■ The task ■
Ignoring every picture, transcribe the data in full as it stands.

(Excerpted records begins)

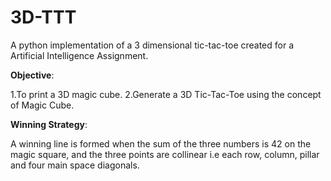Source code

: # 3D-TTT
A python implementation of a 3 dimensional tic-tac-toe created for a Artificial Intelligence Assignment. 

<b>Objective</b>:

1.To print a 3D magic cube.
2.Generate a 3D Tic-Tac-Toe using the concept of Magic Cube.

<b>Winning Strategy</b>:

A winning line is formed when the sum of the three numbers is 42 on the magic  square, and the three points are collinear i.e each row, column, pillar and four main space diagonals.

(Excerpted records ends)

■ Answer below ■
Source code

: # 3D-TTT
A python implementation of a 3 dimensional tic-tac-toe created for a Artificial Intelligence Assignment. 

<b>Objective</b>:

1.To print a 3D magic cube.
2.Generate a 3D Tic-Tac-Toe using the concept of Magic Cube.

<b>Winning Strategy</b>:

A winning line is formed when the sum of the three numbers is 42 on the magic  square, and the three points are collinear i.e each row, column, pillar and four main space diagonals.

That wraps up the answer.